- _GOAL OF THE EXERCISE_
Each entry here is to be restated word for word.

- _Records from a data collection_

---

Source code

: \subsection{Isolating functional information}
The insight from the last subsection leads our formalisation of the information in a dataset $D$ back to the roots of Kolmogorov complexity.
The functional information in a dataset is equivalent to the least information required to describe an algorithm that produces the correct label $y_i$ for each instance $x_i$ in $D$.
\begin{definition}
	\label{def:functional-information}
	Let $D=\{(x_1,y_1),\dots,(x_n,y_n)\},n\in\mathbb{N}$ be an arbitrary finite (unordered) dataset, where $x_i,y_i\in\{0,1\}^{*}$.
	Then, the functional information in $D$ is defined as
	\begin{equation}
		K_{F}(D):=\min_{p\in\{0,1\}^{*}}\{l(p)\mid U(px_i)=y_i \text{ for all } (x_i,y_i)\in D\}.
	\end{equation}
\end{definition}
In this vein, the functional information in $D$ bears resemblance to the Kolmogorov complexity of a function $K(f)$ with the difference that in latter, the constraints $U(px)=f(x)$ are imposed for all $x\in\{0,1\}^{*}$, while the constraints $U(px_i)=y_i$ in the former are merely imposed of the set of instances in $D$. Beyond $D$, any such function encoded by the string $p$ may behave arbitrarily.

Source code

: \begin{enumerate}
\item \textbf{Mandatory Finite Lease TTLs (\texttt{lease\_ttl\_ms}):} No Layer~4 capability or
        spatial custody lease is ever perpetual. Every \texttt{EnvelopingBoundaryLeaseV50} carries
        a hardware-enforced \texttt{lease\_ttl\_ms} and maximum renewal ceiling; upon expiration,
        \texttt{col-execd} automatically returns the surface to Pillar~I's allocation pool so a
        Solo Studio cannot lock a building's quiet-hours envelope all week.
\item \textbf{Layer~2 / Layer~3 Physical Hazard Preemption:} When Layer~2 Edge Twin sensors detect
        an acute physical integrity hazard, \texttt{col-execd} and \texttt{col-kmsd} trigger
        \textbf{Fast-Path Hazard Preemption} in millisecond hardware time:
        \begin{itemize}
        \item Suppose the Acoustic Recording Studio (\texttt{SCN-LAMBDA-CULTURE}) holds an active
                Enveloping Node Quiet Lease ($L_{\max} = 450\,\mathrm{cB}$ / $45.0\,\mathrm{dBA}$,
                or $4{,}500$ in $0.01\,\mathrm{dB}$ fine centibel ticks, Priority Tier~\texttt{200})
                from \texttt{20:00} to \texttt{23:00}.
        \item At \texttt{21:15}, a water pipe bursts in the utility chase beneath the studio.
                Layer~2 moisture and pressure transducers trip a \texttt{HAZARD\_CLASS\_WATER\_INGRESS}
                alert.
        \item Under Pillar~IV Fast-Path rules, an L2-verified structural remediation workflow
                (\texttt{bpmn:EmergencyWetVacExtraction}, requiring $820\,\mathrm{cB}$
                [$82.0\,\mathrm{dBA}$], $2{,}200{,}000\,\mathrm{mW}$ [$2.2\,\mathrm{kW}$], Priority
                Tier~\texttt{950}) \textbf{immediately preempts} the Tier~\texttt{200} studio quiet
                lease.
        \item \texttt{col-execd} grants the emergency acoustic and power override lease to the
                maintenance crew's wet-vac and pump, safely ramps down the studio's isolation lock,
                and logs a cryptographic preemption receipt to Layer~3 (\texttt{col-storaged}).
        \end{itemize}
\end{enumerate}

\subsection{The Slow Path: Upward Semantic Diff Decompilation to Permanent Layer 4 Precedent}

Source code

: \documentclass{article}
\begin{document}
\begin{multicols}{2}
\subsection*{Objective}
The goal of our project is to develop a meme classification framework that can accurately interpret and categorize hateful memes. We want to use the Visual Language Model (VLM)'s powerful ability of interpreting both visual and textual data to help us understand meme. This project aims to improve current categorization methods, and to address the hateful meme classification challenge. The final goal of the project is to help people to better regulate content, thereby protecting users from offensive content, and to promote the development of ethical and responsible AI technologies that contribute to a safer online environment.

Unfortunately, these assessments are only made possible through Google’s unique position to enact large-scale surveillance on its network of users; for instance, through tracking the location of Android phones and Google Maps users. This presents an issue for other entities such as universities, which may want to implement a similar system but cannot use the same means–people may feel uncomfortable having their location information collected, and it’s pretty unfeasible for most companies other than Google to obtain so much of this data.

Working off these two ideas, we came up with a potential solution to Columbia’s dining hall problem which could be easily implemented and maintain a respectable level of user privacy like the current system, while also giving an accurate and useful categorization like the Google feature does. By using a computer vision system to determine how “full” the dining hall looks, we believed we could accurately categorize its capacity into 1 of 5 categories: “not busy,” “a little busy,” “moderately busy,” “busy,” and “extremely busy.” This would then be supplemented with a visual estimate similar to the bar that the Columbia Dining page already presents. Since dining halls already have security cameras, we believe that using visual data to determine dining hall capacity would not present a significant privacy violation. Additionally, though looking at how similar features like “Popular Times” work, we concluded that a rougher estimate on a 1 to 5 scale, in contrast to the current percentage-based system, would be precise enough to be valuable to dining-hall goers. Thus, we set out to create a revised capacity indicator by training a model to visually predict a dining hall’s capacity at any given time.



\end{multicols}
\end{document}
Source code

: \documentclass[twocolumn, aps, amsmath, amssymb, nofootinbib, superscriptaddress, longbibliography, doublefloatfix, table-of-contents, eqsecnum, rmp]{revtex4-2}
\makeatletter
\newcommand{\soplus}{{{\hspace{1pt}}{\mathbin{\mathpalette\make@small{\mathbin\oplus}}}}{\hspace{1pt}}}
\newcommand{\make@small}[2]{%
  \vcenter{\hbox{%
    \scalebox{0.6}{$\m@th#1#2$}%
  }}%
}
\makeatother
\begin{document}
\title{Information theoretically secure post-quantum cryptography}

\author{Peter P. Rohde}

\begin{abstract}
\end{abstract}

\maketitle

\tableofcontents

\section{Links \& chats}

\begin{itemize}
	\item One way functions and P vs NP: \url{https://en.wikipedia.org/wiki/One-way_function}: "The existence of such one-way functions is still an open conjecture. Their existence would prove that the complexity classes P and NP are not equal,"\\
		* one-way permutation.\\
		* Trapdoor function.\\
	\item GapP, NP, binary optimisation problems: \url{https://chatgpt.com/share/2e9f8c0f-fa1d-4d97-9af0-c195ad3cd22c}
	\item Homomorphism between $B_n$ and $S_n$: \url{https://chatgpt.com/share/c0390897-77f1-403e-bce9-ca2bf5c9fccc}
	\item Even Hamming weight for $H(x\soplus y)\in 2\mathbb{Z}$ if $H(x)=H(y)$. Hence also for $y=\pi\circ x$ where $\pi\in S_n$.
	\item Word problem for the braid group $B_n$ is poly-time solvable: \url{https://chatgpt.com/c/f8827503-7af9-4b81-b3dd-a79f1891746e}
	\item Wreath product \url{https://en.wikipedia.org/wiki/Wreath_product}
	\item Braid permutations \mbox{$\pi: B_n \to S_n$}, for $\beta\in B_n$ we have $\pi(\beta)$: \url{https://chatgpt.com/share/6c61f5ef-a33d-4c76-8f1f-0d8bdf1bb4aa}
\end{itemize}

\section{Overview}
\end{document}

---

- _ANSWER SPACE_
Source code

: \subsection{Isolating functional information}
The insight from the last subsection leads our formalisation of the information in a dataset $D$ back to the roots of Kolmogorov complexity.
The functional information in a dataset is equivalent to the least information required to describe an algorithm that produces the correct label $y_i$ for each instance $x_i$ in $D$.
\begin{definition}
	\label{def:functional-information}
	Let $D=\{(x_1,y_1),\dots,(x_n,y_n)\},n\in\mathbb{N}$ be an arbitrary finite (unordered) dataset, where $x_i,y_i\in\{0,1\}^{*}$.
	Then, the functional information in $D$ is defined as
	\begin{equation}
		K_{F}(D):=\min_{p\in\{0,1\}^{*}}\{l(p)\mid U(px_i)=y_i \text{ for all } (x_i,y_i)\in D\}.
	\end{equation}
\end{definition}
In this vein, the functional information in $D$ bears resemblance to the Kolmogorov complexity of a function $K(f)$ with the difference that in latter, the constraints $U(px)=f(x)$ are imposed for all $x\in\{0,1\}^{*}$, while the constraints $U(px_i)=y_i$ in the former are merely imposed of the set of instances in $D$. Beyond $D$, any such function encoded by the string $p$ may behave arbitrarily.

Source code

: \begin{enumerate}
\item \textbf{Mandatory Finite Lease TTLs (\texttt{lease\_ttl\_ms}):} No Layer~4 capability or
        spatial custody lease is ever perpetual. Every \texttt{EnvelopingBoundaryLeaseV50} carries
        a hardware-enforced \texttt{lease\_ttl\_ms} and maximum renewal ceiling; upon expiration,
        \texttt{col-execd} automatically returns the surface to Pillar~I's allocation pool so a
        Solo Studio cannot lock a building's quiet-hours envelope all week.
\item \textbf{Layer~2 / Layer~3 Physical Hazard Preemption:} When Layer~2 Edge Twin sensors detect
        an acute physical integrity hazard, \texttt{col-execd} and \texttt{col-kmsd} trigger
        \textbf{Fast-Path Hazard Preemption} in millisecond hardware time:
        \begin{itemize}
        \item Suppose the Acoustic Recording Studio (\texttt{SCN-LAMBDA-CULTURE}) holds an active
                Enveloping Node Quiet Lease ($L_{\max} = 450\,\mathrm{cB}$ / $45.0\,\mathrm{dBA}$,
                or $4{,}500$ in $0.01\,\mathrm{dB}$ fine centibel ticks, Priority Tier~\texttt{200})
                from \texttt{20:00} to \texttt{23:00}.
        \item At \texttt{21:15}, a water pipe bursts in the utility chase beneath the studio.
                Layer~2 moisture and pressure transducers trip a \texttt{HAZARD\_CLASS\_WATER\_INGRESS}
                alert.
        \item Under Pillar~IV Fast-Path rules, an L2-verified structural remediation workflow
                (\texttt{bpmn:EmergencyWetVacExtraction}, requiring $820\,\mathrm{cB}$
                [$82.0\,\mathrm{dBA}$], $2{,}200{,}000\,\mathrm{mW}$ [$2.2\,\mathrm{kW}$], Priority
                Tier~\texttt{950}) \textbf{immediately preempts} the Tier~\texttt{200} studio quiet
                lease.
        \item \texttt{col-execd} grants the emergency acoustic and power override lease to the
                maintenance crew's wet-vac and pump, safely ramps down the studio's isolation lock,
                and logs a cryptographic preemption receipt to Layer~3 (\texttt{col-storaged}).
        \end{itemize}
\end{enumerate}

\subsection{The Slow Path: Upward Semantic Diff Decompilation to Permanent Layer 4 Precedent}

Source code

: \documentclass{article}
\begin{document}
\begin{multicols}{2}
\subsection*{Objective}
The goal of our project is to develop a meme classification framework that can accurately interpret and categorize hateful memes. We want to use the Visual Language Model (VLM)'s powerful ability of interpreting both visual and textual data to help us understand meme. This project aims to improve current categorization methods, and to address the hateful meme classification challenge. The final goal of the project is to help people to better regulate content, thereby protecting users from offensive content, and to promote the development of ethical and responsible AI technologies that contribute to a safer online environment.

Unfortunately, these assessments are only made possible through Google’s unique position to enact large-scale surveillance on its network of users; for instance, through tracking the location of Android phones and Google Maps users. This presents an issue for other entities such as universities, which may want to implement a similar system but cannot use the same means–people may feel uncomfortable having their location information collected, and it’s pretty unfeasible for most companies other than Google to obtain so much of this data.

Working off these two ideas, we came up with a potential solution to Columbia’s dining hall problem which could be easily implemented and maintain a respectable level of user privacy like the current system, while also giving an accurate and useful categorization like the Google feature does. By using a computer vision system to determine how “full” the dining hall looks, we believed we could accurately categorize its capacity into 1 of 5 categories: “not busy,” “a little busy,” “moderately busy,” “busy,” and “extremely busy.” This would then be supplemented with a visual estimate similar to the bar that the Columbia Dining page already presents. Since dining halls already have security cameras, we believe that using visual data to determine dining hall capacity would not present a significant privacy violation. Additionally, though looking at how similar features like “Popular Times” work, we concluded that a rougher estimate on a 1 to 5 scale, in contrast to the current percentage-based system, would be precise enough to be valuable to dining-hall goers. Thus, we set out to create a revised capacity indicator by training a model to visually predict a dining hall’s capacity at any given time.



\end{multicols}
\end{document}
Source code

: \documentclass[twocolumn, aps, amsmath, amssymb, nofootinbib, superscriptaddress, longbibliography, doublefloatfix, table-of-contents, eqsecnum, rmp]{revtex4-2}
\makeatletter
\newcommand{\soplus}{{{\hspace{1pt}}{\mathbin{\mathpalette\make@small{\mathbin\oplus}}}}{\hspace{1pt}}}
\newcommand{\make@small}[2]{%
  \vcenter{\hbox{%
    \scalebox{0.6}{$\m@th#1#2$}%
  }}%
}
\makeatother
\begin{document}
\title{Information theoretically secure post-quantum cryptography}

\author{Peter P. Rohde}

\begin{abstract}
\end{abstract}

\maketitle

\tableofcontents

\section{Links \& chats}

\begin{itemize}
	\item One way functions and P vs NP: \url{https://en.wikipedia.org/wiki/One-way_function}: "The existence of such one-way functions is still an open conjecture. Their existence would prove that the complexity classes P and NP are not equal,"\\
		* one-way permutation.\\
		* Trapdoor function.\\
	\item GapP, NP, binary optimisation problems: \url{https://chatgpt.com/share/2e9f8c0f-fa1d-4d97-9af0-c195ad3cd22c}
	\item Homomorphism between $B_n$ and $S_n$: \url{https://chatgpt.com/share/c0390897-77f1-403e-bce9-ca2bf5c9fccc}
	\item Even Hamming weight for $H(x\soplus y)\in 2\mathbb{Z}$ if $H(x)=H(y)$. Hence also for $y=\pi\circ x$ where $\pi\in S_n$.
	\item Word problem for the braid group $B_n$ is poly-time solvable: \url{https://chatgpt.com/c/f8827503-7af9-4b81-b3dd-a79f1891746e}
	\item Wreath product \url{https://en.wikipedia.org/wiki/Wreath_product}
	\item Braid permutations \mbox{$\pi: B_n \to S_n$}, for $\beta\in B_n$ we have $\pi(\beta)$: \url{https://chatgpt.com/share/6c61f5ef-a33d-4c76-8f1f-0d8bdf1bb4aa}
\end{itemize}

\section{Overview}
\end{document}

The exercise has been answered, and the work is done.